## DIRECTIONS
Filter the records below down to lines containing "optimization".

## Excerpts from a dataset
<<<<
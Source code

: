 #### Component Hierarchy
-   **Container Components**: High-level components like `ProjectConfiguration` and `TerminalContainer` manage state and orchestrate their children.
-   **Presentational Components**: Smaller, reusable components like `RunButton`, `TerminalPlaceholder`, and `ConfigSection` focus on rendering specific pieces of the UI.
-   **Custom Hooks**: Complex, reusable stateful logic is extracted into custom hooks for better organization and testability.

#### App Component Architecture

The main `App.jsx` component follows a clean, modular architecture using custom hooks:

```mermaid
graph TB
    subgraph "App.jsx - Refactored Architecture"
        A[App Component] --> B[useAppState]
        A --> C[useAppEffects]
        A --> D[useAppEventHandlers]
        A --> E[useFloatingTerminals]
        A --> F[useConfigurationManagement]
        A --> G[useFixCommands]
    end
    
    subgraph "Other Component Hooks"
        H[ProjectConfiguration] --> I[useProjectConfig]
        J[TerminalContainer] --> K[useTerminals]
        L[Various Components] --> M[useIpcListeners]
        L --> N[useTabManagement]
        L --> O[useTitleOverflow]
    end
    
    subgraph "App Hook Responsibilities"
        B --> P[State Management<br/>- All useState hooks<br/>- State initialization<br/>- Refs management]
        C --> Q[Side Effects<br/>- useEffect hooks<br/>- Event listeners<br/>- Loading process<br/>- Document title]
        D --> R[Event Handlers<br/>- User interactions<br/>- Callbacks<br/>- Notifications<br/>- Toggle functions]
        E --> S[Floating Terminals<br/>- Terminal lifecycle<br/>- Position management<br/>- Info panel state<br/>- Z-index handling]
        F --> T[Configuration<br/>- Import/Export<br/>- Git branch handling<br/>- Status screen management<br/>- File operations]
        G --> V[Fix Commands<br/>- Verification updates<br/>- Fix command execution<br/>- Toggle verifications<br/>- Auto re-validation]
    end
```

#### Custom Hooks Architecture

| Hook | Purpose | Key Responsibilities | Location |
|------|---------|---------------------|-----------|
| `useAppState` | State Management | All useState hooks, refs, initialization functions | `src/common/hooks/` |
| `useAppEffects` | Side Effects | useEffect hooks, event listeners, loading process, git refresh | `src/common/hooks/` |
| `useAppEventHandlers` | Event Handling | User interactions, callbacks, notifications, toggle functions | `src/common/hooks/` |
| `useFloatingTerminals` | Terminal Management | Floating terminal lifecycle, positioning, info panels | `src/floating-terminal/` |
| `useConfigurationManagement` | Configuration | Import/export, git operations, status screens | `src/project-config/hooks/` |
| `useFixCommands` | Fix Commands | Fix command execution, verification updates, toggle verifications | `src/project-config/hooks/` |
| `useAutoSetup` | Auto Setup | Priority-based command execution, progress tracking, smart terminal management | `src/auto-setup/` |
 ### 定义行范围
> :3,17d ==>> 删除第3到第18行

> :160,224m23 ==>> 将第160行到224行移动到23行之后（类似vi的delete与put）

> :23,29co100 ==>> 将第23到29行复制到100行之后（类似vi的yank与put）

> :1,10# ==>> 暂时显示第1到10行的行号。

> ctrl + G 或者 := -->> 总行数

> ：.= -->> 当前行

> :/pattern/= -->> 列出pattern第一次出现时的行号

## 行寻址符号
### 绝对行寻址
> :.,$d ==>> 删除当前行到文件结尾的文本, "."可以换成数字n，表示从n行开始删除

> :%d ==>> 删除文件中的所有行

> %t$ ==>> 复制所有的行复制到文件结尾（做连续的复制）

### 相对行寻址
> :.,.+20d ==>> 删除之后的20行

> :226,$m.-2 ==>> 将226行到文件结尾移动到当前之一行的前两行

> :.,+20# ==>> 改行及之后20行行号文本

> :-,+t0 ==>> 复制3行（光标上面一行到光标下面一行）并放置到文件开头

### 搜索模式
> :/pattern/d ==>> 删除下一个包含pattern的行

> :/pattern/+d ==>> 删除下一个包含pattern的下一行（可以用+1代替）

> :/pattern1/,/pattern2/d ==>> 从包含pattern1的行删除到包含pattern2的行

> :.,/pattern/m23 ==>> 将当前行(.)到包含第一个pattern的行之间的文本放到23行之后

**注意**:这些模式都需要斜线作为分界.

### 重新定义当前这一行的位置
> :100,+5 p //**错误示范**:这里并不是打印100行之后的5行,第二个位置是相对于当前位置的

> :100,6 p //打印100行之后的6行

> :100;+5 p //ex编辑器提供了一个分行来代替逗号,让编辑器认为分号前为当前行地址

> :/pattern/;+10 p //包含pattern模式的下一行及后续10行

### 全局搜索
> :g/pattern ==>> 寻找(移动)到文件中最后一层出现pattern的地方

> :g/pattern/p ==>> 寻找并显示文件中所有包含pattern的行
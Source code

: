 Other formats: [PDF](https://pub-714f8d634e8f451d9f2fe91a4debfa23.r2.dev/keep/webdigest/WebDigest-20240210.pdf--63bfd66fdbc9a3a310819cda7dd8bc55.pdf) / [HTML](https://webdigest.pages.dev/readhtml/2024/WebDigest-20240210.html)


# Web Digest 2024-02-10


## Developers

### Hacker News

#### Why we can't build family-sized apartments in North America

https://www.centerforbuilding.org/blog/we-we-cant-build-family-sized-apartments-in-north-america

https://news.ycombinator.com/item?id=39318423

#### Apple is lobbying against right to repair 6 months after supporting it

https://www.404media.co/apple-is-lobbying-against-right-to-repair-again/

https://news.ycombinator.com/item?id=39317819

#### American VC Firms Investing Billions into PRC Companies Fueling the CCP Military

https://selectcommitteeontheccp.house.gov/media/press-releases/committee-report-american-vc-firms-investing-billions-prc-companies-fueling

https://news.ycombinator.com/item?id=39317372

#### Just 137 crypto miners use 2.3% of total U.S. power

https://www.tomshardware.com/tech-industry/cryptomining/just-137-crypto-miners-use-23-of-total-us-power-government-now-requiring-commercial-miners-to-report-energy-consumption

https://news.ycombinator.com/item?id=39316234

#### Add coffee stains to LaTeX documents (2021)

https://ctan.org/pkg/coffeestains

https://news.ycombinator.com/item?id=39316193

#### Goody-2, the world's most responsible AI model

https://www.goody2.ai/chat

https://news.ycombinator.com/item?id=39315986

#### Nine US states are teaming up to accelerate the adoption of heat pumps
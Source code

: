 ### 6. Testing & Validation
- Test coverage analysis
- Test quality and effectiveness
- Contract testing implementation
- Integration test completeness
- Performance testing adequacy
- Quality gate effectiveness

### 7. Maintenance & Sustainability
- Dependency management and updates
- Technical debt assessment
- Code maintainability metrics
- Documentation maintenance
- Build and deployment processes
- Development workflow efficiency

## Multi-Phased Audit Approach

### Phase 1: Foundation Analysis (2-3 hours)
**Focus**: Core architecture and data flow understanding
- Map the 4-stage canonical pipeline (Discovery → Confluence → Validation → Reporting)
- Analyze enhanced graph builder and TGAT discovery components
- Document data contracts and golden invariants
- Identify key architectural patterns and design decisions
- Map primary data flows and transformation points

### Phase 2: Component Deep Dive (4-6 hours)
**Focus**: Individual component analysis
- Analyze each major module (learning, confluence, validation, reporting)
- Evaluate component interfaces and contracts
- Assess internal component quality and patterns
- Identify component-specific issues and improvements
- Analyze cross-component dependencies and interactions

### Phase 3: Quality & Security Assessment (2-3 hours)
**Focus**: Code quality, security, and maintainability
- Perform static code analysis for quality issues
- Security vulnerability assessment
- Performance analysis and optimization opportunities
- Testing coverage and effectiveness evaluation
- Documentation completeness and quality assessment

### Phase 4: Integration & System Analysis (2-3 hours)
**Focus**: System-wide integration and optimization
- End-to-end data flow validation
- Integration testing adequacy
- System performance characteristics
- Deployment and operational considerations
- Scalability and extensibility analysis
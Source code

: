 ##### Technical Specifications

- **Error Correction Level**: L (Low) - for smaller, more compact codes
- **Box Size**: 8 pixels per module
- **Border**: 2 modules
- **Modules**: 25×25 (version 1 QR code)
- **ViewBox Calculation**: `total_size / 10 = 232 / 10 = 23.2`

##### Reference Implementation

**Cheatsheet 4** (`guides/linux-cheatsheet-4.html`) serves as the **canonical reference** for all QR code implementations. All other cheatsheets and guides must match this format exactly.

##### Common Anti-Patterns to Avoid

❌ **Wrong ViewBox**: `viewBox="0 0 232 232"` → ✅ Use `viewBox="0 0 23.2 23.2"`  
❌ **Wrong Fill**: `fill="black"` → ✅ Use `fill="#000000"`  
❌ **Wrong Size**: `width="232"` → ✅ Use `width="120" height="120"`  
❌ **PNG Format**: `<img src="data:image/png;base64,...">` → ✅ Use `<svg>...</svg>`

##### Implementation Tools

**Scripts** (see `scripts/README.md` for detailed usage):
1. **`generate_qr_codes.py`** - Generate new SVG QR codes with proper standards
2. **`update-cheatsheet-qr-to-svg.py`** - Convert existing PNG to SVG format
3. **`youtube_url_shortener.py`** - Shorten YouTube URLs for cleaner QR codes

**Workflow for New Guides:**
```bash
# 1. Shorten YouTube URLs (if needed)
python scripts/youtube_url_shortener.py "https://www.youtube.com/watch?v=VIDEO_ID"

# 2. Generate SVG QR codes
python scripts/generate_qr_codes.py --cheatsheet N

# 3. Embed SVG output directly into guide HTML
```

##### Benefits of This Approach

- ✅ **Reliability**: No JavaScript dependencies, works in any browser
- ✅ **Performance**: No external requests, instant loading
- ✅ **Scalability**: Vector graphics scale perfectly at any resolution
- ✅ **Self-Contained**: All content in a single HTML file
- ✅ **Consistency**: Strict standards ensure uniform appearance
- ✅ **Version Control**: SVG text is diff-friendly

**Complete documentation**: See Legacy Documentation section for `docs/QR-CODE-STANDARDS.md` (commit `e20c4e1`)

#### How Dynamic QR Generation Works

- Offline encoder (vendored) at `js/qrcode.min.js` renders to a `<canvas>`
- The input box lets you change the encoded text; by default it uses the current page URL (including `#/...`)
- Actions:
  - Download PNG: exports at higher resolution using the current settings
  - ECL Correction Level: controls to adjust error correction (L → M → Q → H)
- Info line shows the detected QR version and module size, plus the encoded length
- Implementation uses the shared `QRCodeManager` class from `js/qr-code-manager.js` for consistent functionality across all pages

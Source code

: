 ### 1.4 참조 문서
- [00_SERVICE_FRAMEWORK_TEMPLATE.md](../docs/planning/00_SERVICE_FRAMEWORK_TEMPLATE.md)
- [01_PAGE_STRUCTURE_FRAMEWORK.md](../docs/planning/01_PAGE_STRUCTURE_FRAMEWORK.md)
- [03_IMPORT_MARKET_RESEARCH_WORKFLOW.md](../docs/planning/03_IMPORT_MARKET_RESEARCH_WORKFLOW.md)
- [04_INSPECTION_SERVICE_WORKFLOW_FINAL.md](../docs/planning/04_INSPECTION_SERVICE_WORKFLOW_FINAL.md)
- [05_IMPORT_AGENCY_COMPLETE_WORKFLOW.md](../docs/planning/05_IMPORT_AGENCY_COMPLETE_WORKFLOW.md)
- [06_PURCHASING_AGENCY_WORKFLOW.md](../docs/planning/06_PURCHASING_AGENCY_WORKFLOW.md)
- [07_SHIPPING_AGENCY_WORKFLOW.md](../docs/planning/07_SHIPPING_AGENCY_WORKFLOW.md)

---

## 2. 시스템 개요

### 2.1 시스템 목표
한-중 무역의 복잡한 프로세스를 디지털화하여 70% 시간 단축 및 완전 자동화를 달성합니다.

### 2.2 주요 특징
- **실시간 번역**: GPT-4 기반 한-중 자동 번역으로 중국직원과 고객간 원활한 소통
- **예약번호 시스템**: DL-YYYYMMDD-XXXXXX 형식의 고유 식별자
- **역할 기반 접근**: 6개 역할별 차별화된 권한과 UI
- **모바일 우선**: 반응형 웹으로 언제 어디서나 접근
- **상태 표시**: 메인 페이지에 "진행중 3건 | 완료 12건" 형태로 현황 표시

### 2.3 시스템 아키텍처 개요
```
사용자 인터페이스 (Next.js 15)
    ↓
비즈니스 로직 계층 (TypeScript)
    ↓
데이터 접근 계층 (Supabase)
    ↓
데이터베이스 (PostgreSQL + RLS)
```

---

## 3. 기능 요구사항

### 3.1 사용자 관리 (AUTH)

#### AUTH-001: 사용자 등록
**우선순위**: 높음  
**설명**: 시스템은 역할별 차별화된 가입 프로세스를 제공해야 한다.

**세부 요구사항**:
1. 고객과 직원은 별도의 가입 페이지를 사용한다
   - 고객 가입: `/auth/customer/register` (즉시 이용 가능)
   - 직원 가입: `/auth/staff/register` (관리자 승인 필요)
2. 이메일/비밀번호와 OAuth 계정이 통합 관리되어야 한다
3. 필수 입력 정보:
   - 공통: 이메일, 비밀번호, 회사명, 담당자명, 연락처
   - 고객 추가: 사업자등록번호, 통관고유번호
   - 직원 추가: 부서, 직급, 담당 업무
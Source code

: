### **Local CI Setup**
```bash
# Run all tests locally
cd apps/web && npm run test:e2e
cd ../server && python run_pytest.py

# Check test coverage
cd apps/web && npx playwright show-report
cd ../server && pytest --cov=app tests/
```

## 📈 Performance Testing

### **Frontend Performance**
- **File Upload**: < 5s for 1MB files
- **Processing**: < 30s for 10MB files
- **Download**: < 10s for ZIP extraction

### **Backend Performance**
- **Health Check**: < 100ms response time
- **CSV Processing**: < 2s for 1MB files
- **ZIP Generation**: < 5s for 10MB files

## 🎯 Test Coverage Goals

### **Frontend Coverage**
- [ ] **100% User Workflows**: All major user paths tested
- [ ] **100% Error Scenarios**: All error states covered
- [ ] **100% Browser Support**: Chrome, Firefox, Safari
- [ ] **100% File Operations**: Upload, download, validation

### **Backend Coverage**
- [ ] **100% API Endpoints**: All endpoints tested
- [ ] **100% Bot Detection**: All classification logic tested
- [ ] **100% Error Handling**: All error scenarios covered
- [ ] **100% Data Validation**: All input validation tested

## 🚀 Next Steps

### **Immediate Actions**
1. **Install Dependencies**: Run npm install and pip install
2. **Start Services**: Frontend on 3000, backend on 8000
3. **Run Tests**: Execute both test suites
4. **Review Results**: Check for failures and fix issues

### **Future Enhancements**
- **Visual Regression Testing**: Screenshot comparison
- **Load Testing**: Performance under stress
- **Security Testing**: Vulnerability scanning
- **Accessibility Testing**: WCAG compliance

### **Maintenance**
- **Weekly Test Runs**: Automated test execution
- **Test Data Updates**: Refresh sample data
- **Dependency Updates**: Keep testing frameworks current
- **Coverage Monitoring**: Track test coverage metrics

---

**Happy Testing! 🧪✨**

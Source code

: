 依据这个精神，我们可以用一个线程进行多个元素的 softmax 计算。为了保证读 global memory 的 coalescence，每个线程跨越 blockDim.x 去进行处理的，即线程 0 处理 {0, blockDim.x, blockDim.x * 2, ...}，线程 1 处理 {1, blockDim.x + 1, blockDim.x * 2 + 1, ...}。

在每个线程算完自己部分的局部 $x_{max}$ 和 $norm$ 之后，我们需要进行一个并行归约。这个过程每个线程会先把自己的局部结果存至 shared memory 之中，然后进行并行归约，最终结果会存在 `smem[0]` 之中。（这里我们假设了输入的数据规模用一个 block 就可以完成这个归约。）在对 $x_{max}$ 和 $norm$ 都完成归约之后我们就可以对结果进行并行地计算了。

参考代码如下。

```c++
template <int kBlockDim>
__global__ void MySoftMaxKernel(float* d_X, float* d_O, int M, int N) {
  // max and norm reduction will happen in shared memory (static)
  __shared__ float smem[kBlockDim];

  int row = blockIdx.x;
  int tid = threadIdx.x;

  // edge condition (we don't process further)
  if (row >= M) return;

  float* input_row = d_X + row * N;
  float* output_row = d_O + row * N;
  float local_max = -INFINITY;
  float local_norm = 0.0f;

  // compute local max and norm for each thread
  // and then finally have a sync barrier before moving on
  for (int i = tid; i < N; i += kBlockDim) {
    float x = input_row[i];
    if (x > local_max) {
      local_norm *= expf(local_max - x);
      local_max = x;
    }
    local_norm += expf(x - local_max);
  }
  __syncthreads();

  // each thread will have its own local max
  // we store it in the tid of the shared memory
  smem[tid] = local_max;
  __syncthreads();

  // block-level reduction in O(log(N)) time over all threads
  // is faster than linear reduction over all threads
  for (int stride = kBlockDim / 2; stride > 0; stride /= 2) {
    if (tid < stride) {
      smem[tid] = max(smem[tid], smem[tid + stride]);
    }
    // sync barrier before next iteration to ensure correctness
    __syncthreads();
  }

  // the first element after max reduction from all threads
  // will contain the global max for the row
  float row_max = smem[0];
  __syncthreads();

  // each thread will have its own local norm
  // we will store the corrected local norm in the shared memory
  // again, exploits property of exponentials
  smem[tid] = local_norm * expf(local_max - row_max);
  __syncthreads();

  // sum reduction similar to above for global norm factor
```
>>>>
## RESULT OF THE EXERCISE
- Performance analysis and optimization opportunities
**Focus**: System-wide integration and optimization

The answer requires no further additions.